Yesterday's hearing in New York involved a determination over which court had jurisdiction over the three cases. One of the fathers agreed to have his case heard in Pennsylvania. Judge Mary M. Work, who is hearing the case in Ulster County Family Court, is expected to rule tomorrow on the other two petitions.
To one expert on the Bruderhof, the fact that they would engage in litigation at all, let alone initiate a defamation suit, is a "remarkable" departure from their Hutterite roots.
Like the Mennonites and Amish, the Hutterites are Anabaptists: "rebaptizers" who repudiated infant baptism in conceiving a voluntary church free of state control
"The Anabaptist faith commitment prevents them from using the state or courts of law to sue - or even to defend themselves," says Julius H. Rubin, a sociology professor at St. Joseph's College in West Hartford, Conn.
Rubin is the author of "The Other Side Of Joy: Religious Melancholy Among the Bruderhof," a book published earlier this year by Oxford University Press - only after a $15.5 million defamation suit against him by the Bruderhof's corporate arm was dismissed and the book had been vetted by Oxford's English and American lawyers.
Domer contends the group has had to acknowledge that the courts are a reality of American society, if only to be used as a last resort.
Among other suits filed by the sect have been a federal trademark action that led to the disbanding of an opposition group called Children of the Bruderhof International, and a state suit against CBS seeking a reporter's notes, unedited video tapes and materials used in a report critical of the Bruderhof.

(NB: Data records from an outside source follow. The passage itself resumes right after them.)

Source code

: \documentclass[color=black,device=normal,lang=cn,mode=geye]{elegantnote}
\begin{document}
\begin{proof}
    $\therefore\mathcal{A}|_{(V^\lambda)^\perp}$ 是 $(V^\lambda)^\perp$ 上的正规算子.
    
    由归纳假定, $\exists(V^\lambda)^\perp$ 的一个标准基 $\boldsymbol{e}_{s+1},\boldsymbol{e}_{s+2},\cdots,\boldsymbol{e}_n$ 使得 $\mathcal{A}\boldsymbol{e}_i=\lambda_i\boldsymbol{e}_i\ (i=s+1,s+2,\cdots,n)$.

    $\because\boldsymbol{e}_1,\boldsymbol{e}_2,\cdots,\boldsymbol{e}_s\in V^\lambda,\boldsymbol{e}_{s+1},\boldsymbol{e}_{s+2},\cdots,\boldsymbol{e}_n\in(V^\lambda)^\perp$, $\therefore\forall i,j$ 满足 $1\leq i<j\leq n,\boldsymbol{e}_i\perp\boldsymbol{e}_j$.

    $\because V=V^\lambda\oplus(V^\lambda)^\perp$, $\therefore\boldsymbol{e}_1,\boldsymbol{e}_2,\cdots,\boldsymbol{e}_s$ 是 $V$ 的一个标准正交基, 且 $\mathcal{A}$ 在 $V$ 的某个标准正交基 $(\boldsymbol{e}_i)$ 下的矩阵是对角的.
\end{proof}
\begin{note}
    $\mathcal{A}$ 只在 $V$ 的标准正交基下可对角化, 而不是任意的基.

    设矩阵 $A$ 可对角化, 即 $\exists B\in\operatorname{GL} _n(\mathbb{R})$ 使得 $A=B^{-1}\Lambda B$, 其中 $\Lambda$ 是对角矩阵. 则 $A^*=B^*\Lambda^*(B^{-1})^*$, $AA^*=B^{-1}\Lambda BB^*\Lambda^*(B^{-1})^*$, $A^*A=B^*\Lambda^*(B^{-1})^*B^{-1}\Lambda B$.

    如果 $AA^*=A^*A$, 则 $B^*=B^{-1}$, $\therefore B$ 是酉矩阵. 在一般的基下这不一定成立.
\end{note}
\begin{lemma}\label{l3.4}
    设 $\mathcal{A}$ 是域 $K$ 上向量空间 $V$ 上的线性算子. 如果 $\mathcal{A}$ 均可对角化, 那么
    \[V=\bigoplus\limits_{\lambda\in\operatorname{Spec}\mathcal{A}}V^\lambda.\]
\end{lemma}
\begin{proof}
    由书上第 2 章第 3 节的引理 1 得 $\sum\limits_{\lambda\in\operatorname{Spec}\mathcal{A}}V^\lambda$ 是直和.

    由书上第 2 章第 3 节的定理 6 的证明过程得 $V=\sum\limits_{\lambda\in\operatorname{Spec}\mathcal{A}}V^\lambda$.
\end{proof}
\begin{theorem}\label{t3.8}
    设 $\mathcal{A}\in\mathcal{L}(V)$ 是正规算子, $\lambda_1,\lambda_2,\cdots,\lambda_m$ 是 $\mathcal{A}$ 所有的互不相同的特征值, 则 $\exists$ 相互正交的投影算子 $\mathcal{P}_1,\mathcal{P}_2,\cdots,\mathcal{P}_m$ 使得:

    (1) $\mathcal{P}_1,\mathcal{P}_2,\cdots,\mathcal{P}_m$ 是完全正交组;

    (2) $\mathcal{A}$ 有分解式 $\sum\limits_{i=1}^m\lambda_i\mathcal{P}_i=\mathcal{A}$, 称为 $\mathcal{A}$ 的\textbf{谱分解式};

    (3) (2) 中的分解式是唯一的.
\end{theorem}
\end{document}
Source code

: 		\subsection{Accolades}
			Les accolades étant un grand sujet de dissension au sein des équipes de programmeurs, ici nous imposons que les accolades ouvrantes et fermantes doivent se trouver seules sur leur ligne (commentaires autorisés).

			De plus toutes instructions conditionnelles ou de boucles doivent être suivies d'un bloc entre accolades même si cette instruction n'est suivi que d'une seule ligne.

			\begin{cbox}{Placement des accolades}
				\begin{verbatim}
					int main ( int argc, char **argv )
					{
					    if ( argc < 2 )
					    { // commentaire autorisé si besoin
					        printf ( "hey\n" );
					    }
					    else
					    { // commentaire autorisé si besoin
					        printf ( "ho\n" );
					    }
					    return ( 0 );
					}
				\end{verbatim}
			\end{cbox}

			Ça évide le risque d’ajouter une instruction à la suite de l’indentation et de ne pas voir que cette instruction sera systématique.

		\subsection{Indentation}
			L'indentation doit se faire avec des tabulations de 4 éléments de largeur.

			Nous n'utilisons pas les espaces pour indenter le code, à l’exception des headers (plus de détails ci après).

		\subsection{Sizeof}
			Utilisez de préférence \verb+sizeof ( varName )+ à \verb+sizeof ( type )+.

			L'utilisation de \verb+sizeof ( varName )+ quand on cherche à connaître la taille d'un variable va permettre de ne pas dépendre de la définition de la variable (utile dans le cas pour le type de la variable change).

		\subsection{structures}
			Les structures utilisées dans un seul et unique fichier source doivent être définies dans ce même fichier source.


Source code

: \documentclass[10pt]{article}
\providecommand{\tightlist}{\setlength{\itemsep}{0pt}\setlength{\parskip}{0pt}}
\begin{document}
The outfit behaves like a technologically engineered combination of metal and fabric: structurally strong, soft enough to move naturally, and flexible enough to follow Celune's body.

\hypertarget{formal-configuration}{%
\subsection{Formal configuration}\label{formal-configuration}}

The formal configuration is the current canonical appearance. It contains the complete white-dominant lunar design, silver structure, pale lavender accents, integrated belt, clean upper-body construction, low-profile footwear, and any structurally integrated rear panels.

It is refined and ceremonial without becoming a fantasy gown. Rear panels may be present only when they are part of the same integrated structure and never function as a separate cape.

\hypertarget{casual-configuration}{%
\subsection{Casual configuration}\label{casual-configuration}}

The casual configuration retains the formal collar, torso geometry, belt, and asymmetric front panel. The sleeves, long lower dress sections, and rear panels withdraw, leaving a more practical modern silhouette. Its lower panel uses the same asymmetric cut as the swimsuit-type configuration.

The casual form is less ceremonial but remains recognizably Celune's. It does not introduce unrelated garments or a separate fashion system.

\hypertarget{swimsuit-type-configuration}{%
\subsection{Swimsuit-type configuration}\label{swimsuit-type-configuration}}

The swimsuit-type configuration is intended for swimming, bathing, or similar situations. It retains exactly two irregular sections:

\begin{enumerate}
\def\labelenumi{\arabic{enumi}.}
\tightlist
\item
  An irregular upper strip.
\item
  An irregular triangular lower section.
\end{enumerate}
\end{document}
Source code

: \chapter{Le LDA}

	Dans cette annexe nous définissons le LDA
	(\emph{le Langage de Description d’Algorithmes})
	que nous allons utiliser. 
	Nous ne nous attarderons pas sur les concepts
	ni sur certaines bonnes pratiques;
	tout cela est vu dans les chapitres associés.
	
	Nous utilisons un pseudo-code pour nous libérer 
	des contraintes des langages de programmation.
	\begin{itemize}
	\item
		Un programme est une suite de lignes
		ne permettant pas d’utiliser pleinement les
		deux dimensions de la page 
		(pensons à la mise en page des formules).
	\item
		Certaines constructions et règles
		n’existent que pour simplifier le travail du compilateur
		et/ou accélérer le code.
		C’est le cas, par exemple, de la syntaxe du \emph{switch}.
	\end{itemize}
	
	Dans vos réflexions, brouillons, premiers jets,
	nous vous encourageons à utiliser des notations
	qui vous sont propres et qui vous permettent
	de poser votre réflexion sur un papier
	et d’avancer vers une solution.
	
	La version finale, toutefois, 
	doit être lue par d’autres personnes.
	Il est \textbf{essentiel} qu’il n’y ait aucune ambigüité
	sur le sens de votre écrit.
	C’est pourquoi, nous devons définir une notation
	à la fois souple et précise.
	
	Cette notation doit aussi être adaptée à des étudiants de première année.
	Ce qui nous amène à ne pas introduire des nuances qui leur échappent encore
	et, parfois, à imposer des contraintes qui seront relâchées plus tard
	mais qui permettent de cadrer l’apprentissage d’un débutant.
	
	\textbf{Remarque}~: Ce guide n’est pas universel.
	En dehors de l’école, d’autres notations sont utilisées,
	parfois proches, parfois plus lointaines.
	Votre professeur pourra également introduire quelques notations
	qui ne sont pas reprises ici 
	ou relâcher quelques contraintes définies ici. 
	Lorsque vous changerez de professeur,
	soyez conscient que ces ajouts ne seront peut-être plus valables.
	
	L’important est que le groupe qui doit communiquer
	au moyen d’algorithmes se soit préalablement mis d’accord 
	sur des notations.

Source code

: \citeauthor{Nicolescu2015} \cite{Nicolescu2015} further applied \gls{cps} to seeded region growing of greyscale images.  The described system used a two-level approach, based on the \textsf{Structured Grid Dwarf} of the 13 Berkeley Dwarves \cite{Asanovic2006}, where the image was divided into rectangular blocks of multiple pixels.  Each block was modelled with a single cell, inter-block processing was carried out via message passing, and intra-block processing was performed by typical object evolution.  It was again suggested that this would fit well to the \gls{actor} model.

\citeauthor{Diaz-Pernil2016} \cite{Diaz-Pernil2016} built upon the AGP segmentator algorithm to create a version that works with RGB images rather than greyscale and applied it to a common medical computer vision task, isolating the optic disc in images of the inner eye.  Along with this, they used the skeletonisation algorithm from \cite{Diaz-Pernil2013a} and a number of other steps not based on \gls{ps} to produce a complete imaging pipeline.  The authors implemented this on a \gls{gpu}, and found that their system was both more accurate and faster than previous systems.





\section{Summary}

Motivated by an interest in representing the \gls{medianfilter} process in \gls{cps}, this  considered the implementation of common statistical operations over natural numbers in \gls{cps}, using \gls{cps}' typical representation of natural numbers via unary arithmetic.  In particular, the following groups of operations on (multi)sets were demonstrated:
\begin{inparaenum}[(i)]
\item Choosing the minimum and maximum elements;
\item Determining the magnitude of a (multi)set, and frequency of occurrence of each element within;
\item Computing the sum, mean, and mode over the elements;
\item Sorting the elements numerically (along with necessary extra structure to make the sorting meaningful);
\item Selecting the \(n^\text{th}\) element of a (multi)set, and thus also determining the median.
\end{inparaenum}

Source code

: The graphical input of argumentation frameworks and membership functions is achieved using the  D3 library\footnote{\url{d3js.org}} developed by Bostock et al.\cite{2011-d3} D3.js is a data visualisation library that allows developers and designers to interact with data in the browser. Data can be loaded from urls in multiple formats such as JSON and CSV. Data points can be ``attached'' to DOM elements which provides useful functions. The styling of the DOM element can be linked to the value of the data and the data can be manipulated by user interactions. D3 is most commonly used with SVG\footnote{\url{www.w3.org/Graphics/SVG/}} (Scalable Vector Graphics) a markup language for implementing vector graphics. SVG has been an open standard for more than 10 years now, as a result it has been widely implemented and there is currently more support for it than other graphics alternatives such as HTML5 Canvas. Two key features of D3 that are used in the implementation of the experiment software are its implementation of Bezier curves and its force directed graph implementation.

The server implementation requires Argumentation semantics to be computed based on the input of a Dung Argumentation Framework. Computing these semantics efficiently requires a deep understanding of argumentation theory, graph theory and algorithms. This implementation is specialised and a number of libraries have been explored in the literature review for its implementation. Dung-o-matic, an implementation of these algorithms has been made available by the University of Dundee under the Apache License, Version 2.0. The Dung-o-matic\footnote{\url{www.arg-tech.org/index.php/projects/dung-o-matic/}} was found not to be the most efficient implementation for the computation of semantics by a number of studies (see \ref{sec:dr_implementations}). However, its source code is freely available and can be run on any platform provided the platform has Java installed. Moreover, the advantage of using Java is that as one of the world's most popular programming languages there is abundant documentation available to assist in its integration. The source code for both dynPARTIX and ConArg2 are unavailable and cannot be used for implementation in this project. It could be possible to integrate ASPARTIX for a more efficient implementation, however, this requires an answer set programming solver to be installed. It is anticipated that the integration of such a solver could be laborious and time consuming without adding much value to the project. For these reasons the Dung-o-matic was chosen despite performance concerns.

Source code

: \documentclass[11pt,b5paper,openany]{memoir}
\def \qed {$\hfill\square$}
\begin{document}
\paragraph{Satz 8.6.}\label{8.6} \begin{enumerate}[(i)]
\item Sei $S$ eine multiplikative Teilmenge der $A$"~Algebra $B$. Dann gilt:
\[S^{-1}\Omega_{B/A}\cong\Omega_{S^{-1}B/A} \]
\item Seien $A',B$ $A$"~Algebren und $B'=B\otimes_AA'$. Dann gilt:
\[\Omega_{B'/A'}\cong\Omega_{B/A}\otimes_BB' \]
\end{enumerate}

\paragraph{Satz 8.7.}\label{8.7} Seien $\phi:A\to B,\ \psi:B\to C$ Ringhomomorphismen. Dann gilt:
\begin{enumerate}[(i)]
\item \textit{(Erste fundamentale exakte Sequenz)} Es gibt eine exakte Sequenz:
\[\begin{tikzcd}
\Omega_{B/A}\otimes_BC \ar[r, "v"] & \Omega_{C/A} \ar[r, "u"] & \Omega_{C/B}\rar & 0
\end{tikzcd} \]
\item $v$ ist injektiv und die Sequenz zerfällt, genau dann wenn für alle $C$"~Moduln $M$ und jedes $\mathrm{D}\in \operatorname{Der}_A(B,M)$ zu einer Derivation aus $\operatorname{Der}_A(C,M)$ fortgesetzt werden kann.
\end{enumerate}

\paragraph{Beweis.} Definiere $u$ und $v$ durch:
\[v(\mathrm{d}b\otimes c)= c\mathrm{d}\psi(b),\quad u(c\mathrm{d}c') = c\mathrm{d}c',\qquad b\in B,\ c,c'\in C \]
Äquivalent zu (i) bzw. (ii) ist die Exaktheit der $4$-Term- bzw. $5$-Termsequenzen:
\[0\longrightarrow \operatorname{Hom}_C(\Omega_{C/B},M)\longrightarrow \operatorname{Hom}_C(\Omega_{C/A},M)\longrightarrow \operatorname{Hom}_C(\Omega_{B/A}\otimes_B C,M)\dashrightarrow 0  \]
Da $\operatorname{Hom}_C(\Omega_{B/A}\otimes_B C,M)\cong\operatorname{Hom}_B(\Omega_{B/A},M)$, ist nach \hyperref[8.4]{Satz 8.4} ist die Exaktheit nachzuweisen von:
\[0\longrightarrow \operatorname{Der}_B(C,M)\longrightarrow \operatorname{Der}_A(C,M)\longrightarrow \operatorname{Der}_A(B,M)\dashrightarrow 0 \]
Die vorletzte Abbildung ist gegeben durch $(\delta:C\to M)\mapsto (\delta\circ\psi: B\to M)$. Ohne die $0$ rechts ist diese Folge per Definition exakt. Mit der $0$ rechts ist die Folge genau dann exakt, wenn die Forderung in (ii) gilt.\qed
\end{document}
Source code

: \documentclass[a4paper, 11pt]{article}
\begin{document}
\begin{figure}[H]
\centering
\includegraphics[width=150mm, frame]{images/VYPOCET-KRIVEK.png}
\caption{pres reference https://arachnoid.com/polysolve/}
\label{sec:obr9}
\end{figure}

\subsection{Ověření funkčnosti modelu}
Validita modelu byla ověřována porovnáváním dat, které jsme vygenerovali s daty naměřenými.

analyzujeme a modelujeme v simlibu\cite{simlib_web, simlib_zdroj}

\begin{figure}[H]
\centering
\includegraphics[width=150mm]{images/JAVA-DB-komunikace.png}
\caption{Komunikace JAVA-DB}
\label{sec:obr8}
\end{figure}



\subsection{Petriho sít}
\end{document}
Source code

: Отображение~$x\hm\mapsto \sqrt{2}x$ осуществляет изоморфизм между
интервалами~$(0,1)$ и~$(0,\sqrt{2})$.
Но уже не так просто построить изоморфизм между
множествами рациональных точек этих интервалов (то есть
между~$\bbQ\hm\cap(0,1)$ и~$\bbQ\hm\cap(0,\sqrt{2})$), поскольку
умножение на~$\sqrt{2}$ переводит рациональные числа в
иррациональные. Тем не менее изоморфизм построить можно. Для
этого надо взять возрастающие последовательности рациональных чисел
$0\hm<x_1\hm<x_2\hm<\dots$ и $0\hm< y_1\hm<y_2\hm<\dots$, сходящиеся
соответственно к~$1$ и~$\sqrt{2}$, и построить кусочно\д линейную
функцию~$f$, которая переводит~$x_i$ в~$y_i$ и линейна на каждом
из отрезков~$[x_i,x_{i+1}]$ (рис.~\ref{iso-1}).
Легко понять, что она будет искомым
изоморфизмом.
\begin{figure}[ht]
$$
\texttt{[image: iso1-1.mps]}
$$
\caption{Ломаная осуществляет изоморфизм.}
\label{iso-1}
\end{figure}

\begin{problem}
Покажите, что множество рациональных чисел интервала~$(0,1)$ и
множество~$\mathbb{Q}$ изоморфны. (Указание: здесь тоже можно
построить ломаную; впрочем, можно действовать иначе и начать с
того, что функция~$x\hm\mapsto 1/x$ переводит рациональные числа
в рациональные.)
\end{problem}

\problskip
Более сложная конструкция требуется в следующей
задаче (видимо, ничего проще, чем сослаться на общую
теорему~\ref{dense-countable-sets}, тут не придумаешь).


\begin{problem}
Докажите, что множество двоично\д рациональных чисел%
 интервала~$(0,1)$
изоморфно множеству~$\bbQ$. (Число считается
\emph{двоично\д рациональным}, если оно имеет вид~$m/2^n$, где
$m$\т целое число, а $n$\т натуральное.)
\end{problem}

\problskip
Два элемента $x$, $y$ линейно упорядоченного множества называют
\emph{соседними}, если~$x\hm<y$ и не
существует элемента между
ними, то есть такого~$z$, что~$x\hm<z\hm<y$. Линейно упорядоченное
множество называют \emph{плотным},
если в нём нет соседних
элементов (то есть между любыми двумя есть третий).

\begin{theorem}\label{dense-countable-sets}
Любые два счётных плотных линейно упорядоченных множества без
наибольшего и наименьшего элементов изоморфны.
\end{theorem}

The report aired on "48 Hours" in March 1997. That case was dismissed the following August.
"We don't relish going to the courts," Domer said. "But the Bible says that government is instituted by God - and there has to be a recognition of our place in society. Life isn't static. These are the kinds of issues we grapple with, and there's no cut-and-dried answer that makes it clear on a religious basis that the courts should not be used.
"We've been very blessed, very happy," he added. "We're just going to have to deal with this - that's a part of life."